The reason I ask is I don’t see a lot of choices of rail-to-rail op-amps, through-hole style with that high slew rate.

Slew Rate Calculator

  • \$\begingroup\$ Is your input a pure sine wave? If it is not, you will have higher frequency harmonics and will need an even higher slew rate. \$\endgroup\$ – helloworld922 Feb 25 '14 at 4:30
  • 1
    \$\begingroup\$ Im measuring all types of signals just like an oscilloscope would \$\endgroup\$ – bigshop Feb 25 '14 at 6:15
  • \$\begingroup\$ From your question I understand that the problem is the poor selection of devices with needed parameters with TH pakaging. Then why don't you consider the use of smd - th board adaptor or smd component? \$\endgroup\$ – zzz Feb 25 '14 at 8:03
  • \$\begingroup\$ My main question is - Do I have the slew rate I need correct. I used this calculator and sampling at 1.5MHz with a peak of 10v I calculated that I need a slew rate of 94 v/us \$\endgroup\$ – bigshop Feb 25 '14 at 8:44

If you are sampling at 1.5 MHz, the time taken for your analogue amplifier to slew its output has to be a bit quicker than the reciprocal of 1.5 MHz i.e. 0.667 µs. If it has to deliver a change of 10 V in this period then the slew rate, as a minimum must be:

\$\dfrac{10\ V}{0.667\ \mu s}\$ = 15 V per micro second.

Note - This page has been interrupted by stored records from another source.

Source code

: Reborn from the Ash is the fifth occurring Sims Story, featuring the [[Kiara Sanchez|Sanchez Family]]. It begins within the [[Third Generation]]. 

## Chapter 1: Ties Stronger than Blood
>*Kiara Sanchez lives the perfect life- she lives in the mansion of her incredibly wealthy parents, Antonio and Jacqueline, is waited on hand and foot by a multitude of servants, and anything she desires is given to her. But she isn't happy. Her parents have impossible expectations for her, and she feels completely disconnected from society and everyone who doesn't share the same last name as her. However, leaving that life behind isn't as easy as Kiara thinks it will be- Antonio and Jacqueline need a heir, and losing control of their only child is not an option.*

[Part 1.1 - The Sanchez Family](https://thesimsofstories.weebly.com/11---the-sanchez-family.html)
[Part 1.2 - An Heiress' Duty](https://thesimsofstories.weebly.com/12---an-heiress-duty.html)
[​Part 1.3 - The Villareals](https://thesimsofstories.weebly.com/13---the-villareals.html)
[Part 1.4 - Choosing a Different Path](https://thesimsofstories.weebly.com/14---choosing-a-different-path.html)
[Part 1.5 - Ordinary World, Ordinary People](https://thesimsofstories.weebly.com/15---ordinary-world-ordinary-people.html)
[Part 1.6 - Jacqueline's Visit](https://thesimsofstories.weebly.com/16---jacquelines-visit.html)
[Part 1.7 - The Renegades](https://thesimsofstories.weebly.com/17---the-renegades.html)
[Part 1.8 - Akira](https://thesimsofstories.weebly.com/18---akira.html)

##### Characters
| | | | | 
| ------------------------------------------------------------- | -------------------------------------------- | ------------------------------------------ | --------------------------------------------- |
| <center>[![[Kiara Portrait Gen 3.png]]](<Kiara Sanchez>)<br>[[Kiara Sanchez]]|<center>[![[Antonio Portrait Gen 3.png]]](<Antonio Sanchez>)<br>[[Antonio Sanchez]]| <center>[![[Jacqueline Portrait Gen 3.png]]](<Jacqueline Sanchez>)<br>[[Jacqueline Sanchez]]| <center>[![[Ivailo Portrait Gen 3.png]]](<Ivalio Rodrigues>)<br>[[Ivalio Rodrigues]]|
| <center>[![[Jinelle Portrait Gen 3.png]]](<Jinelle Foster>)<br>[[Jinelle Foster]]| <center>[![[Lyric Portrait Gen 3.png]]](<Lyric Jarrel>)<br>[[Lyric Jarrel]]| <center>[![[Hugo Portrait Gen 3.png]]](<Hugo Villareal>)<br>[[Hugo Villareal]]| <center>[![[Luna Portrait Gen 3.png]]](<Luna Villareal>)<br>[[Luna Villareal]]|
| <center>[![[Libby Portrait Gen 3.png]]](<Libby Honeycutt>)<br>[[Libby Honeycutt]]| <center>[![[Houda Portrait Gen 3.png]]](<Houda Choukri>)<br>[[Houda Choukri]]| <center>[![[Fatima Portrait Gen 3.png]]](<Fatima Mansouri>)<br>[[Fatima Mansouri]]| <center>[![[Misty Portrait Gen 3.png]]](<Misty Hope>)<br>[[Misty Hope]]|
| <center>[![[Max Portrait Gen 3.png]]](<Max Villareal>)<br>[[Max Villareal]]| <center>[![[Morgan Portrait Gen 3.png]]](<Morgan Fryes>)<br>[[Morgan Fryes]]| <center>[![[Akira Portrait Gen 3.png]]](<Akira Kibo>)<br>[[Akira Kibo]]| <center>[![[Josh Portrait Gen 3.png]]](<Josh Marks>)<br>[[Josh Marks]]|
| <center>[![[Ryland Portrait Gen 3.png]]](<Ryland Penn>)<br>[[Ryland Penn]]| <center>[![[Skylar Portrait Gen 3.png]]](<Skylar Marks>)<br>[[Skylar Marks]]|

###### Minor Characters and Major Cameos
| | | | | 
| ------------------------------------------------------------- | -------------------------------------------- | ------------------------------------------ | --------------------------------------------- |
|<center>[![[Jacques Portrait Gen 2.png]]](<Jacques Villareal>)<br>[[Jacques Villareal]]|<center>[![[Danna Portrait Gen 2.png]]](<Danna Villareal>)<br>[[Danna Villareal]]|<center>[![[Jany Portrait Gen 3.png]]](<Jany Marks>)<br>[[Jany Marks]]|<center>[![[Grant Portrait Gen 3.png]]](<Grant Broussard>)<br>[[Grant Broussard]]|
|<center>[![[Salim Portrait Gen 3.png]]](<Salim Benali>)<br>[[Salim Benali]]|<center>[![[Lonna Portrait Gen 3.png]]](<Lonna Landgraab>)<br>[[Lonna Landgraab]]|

You also need to look at the op-amp's settling time - this is not encapsulated within the slew rate figure, and the settle time is usually specified to within the voltage reaching its target to an accuracy of 0.1%. If you are using a 10-bit ADC, 0.1% could be 1 LSB.

Enter image description here

  • \$\begingroup\$ The image you included really helps me understand. Im curious though how did you get the 0.667us number, is there another calculation for this. Please give a not to tech an answer because im sill very much the beginner \$\endgroup\$ – bigshop Feb 26 '14 at 7:08
  • \$\begingroup\$ sampling at 1.5MHz is a sampling time of 0.6667 microseconds. \$\endgroup\$ – Andy aka Feb 26 '14 at 9:15
  • \$\begingroup\$ @bigshop This number came from the period. A 1.5MHz (frequency) signal has a period of 0.6667uS from the following math: T = 1/f (where T is period and f is frequency.) \$\endgroup\$ – jonnyd42 Aug 4 '16 at 20:37

Edit: I read bandwidth rather than "sampling at". This updated result would make more sense.

This is how you would calculate the slew rate. Assume a sinusoid with amplitude \$ A \$ and frequency \$f\$: \$A\sin(2\pi f t)\$. The Nyquist sampling theorem gives that the maximum signal frequency is half the sampling frequency, i.e. 750 MHz.

The derivative of this is: \$\frac{d A\sin(2\pi f t)}{dt} = 2\pi f A\cos(2\pi f t)\$ which has a maximum value of \$2\pi f A = 2\pi \times 750 \times 10^6 \times 10 \approx 47\$ MV/s \$ = 47 \$ V/\$\mu\$s, which is half of what the calculator says.

Assuming that you understand what the bandwidth actually means with respect to other signals than sinusoids: yes, the calculator is correct but you need to enter the largest signal bandwidth according to the Nyquist criteria, not the sample rate.

I would go for non-rail-to-rail OpAmps if I would break any of the requirements.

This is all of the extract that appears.